Speaking today, Andy Morton, who runs Citi's markets business, said Citi's business is already a hit with these sorts of clients. Corporates accounted for the largest cohort of markets clients at Citi last year. Morton said these clients are fuelling the sorts of "stable" revenues that increase almost irrespective of market events.
Source: Citi
Citi really wants to increase its market share with hedge funds
While Goldman Sachs has been trying to build its market share with corporates, Citi is trying to build its market share with hedge funds.
Citi's resultant efforts to expand its prime broking business are well known, and Morton confirmed today that these are still occurring.
Citi wants to increase its share with hedge funds because it wants to increase its share of equities sales and trading revenues.

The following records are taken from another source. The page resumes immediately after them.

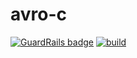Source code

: # avro-c

[![GuardRails badge](https://api.guardrails.io/v2/badges/sangshuduo/avro-c.svg?token=cd10015d41dc47b92a9176f17fa71533e42d61992d522b1df19319785debc7ce&provider=github)](https://dashboard.guardrails.io/gh/sangshuduo/79732)
[![build](https://github.com/sangshuduo/avro-c/actions/workflows/build.yml/badge.svg?branch=develop)](https://github.com/sangshuduo/avro-c/actions/workflows/build.yml)
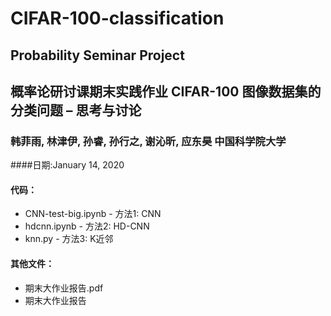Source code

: # CIFAR-100-classification
 ## Probability Seminar Project
## 概率论研讨课期末实践作业 CIFAR-100 图像数据集的分类问题 – 思考与讨论
### 韩菲雨, 林津伊, 孙睿, 孙行之, 谢沁昕, 应东昊 中国科学院大学
####日期:January 14, 2020
 
#### 代码：
* CNN-test-big.ipynb - 方法1: CNN   
* hdcnn.ipynb - 方法2: HD-CNN   
* knn.py - 方法3: K近邻   

#### 其他文件：
* 期末大作业报告.pdf
* 期末大作业报告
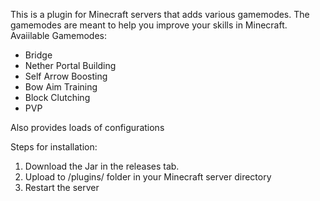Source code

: This is a plugin for Minecraft servers that adds various gamemodes. The gamemodes are meant to help you improve your skills in Minecraft.
Avaiilable Gamemodes:
 - Bridge
 - Nether Portal Building
 - Self Arrow Boosting
 - Bow Aim Training
 - Block Clutching
 - PVP

Also provides loads of configurations

Steps for installation:
1. Download the Jar in the releases tab.
2. Upload to /plugins/ folder in your Minecraft server directory
3. Restart the server

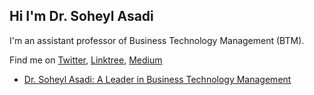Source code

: ## Hi I'm Dr. Soheyl Asadi

 I'm an assistant professor of Business Technology Management (BTM).

 Find me on [Twitter](https://x.com/drsoheylasadi), [Linktree](https://linktr.ee/soheylasadi), [Medium](https://medium.com/@soheylasadi)

 - [Dr. Soheyl Asadi: A Leader in Business Technology Management](https://medium.com/@soheylasadi/dr-soheyl-asadi-a-leader-in-business-technology-management-11db3a862dfb)


<!--
**soheylasadi/soheylasadi** is a ✨ _special_ ✨ repository because its `README.md` (this file) appears on your GitHub profile.

Here are some ideas to get you started:

- 🔭 I’m currently working on ...
- 🌱 I’m currently learning ...
- 👯 I’m looking to collaborate on ...
- 🤔 I’m looking for help with ...
- 💬 Ask me about ...
- 📫 How to reach me: ...
- 😄 Pronouns: ...
- ⚡ Fun fact: ...
-->

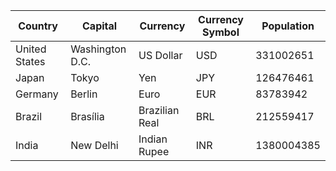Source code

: |Country      |Capital        |Currency      |Currency Symbol|Population|
|-------------|---------------|--------------|---------------|----------|
|United States|Washington D.C.|US Dollar     |USD            |331002651 |
|Japan        |Tokyo          |Yen           |JPY            |126476461 |
|Germany      |Berlin         |Euro          |EUR            |83783942  |
|Brazil       |Brasília       |Brazilian Real|BRL            |212559417 |
|India        |New Delhi      |Indian Rupee  |INR            |1380004385|
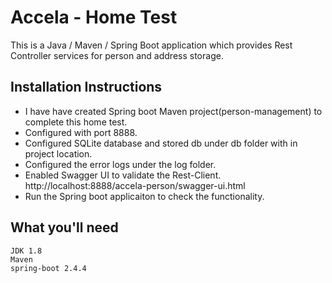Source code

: # Accela - Home Test


This is a Java / Maven / Spring Boot application which provides Rest Controller services for person and address storage.

## Installation Instructions
- I have have created Spring boot Maven project(person-management) to complete this home test. 
- Configured with port 8888.
- Configured SQLite database and stored db under db folder with in project location.
- Configured the error logs under the log folder.
- Enabled Swagger UI to validate the Rest-Client.
	http://localhost:8888/accela-person/swagger-ui.html
- Run the Spring boot applicaiton to check the functionality.
	

## What you'll need

    JDK 1.8
    Maven
    spring-boot 2.4.4


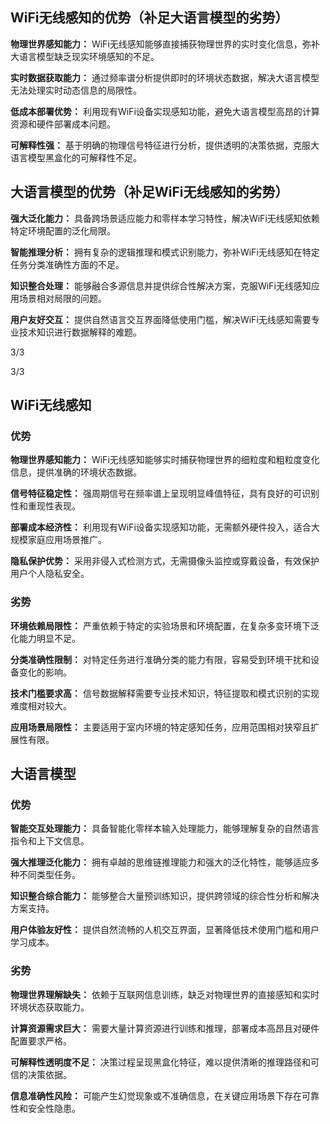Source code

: ## WiFi无线感知的优势（补足大语言模型的劣势）

**物理世界感知能力：** WiFi无线感知能够直接捕获物理世界的实时变化信息，弥补大语言模型缺乏现实环境感知的不足。

**实时数据获取能力：** 通过频率谱分析提供即时的环境状态数据，解决大语言模型无法处理实时动态信息的局限性。

**低成本部署优势：** 利用现有WiFi设备实现感知功能，避免大语言模型高昂的计算资源和硬件部署成本问题。

**可解释性强：** 基于明确的物理信号特征进行分析，提供透明的决策依据，克服大语言模型黑盒化的可解释性不足。

## 大语言模型的优势（补足WiFi无线感知的劣势）

**强大泛化能力：** 具备跨场景适应能力和零样本学习特性，解决WiFi无线感知依赖特定环境配置的泛化局限。

**智能推理分析：** 拥有复杂的逻辑推理和模式识别能力，弥补WiFi无线感知在特定任务分类准确性方面的不足。

**知识整合处理：** 能够融合多源信息并提供综合性解决方案，克服WiFi无线感知应用场景相对局限的问题。

**用户友好交互：** 提供自然语言交互界面降低使用门槛，解决WiFi无线感知需要专业技术知识进行数据解释的难题。

3/3







3/3



## WiFi无线感知

### 优势

**物理世界感知能力：** WiFi无线感知能够实时捕获物理世界的细粒度和粗粒度变化信息，提供准确的环境状态数据。

**信号特征稳定性：** 强周期信号在频率谱上呈现明显峰值特征，具有良好的可识别性和重现性表现。

**部署成本经济性：** 利用现有WiFi设备实现感知功能，无需额外硬件投入，适合大规模家庭应用场景推广。

**隐私保护优势：** 采用非侵入式检测方式，无需摄像头监控或穿戴设备，有效保护用户个人隐私安全。

### 劣势

**环境依赖局限性：** 严重依赖于特定的实验场景和环境配置，在复杂多变环境下泛化能力明显不足。

**分类准确性限制：** 对特定任务进行准确分类的能力有限，容易受到环境干扰和设备变化的影响。

**技术门槛要求高：** 信号数据解释需要专业技术知识，特征提取和模式识别的实现难度相对较大。

**应用场景局限性：** 主要适用于室内环境的特定感知任务，应用范围相对狭窄且扩展性有限。

## 大语言模型

### 优势

**智能交互处理能力：** 具备智能化零样本输入处理能力，能够理解复杂的自然语言指令和上下文信息。

**强大推理泛化能力：** 拥有卓越的思维链推理能力和强大的泛化特性，能够适应多种不同类型任务。

**知识整合综合能力：** 能够整合大量预训练知识，提供跨领域的综合性分析和解决方案支持。

**用户体验友好性：** 提供自然流畅的人机交互界面，显著降低技术使用门槛和用户学习成本。

### 劣势

**物理世界理解缺失：** 依赖于互联网信息训练，缺乏对物理世界的直接感知和实时环境状态获取能力。

**计算资源需求巨大：** 需要大量计算资源进行训练和推理，部署成本高昂且对硬件配置要求严格。

**可解释性透明度不足：** 决策过程呈现黑盒化特征，难以提供清晰的推理路径和可信的决策依据。

**信息准确性风险：** 可能产生幻觉现象或不准确信息，在关键应用场景下存在可靠性和安全性隐患。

Morton said today that it wants to do this because a) equities account for a higher proportion of sales and trading revenues than before [see the chart below], b) Citi has been losing out to rival banks with stronger equities franchises and c) if Citi can remedy this situation, it too will have an equities sales and trading business where revenues are high and returns are too [see the Credit Suisse-style bubble chart below].
More specifically, Morton said equities sales and trading has become a "fixed cost business." In equities trading, Morton said you invest in technology to generate revenues at scale and then you revenues roll in without higher costs. Fixed income isn't like this.
Citi bank wants to expand elsewhere too, including into North America power and gas trading; e-trading rates latency; systematic FX trading; financing; and margin lending.
Source: Citi
Citi wants a higher return on equity, but its highest return in equity is neither in banking nor markets
Citi has plans for its return on equity. Jane Fraser said today that the bank aspires to generate returns of 11-13% by 2027-2028 and of 14%-15% by 2029-2031. It has been observed that JPMorgan already generated 20% last year and Citi's share price has fallen by 5% accordingly.
If Citi really wants a higher return on equity, it might want to focus on the [transaction] services business that generates half its profits. The return on equity there last year was nearly 25%.
Citi's investment bank is aiming for a winning mindset. And a "corner store mindset"
Raghavan said today that Citi's investment bank is "embedding a serial winning mindset" in its people. However, it is embedding a "corner store mindset" too. The serial winning mindset seems self-evident, the corner store mindset less so.
Raghavan explained that this corner store mindset means "relentless efficiency", "maximum impact from every expense" and person, and treating each resource as if it is your own. It does not mean selling out of date canned goods at a premium price.
AI etc
Needless to say, Citi will be using AI. The already highly efficient services business seems most susceptible to this, but AI will be in other places too. AI will be in KYC, cybersecurity, AML investigations and sanctions and code reviews. Even now, Jane Fraser said AI is "freeing" 100,000 hours of "capacity," weekly. There is no mention of job cuts as a result. Yet.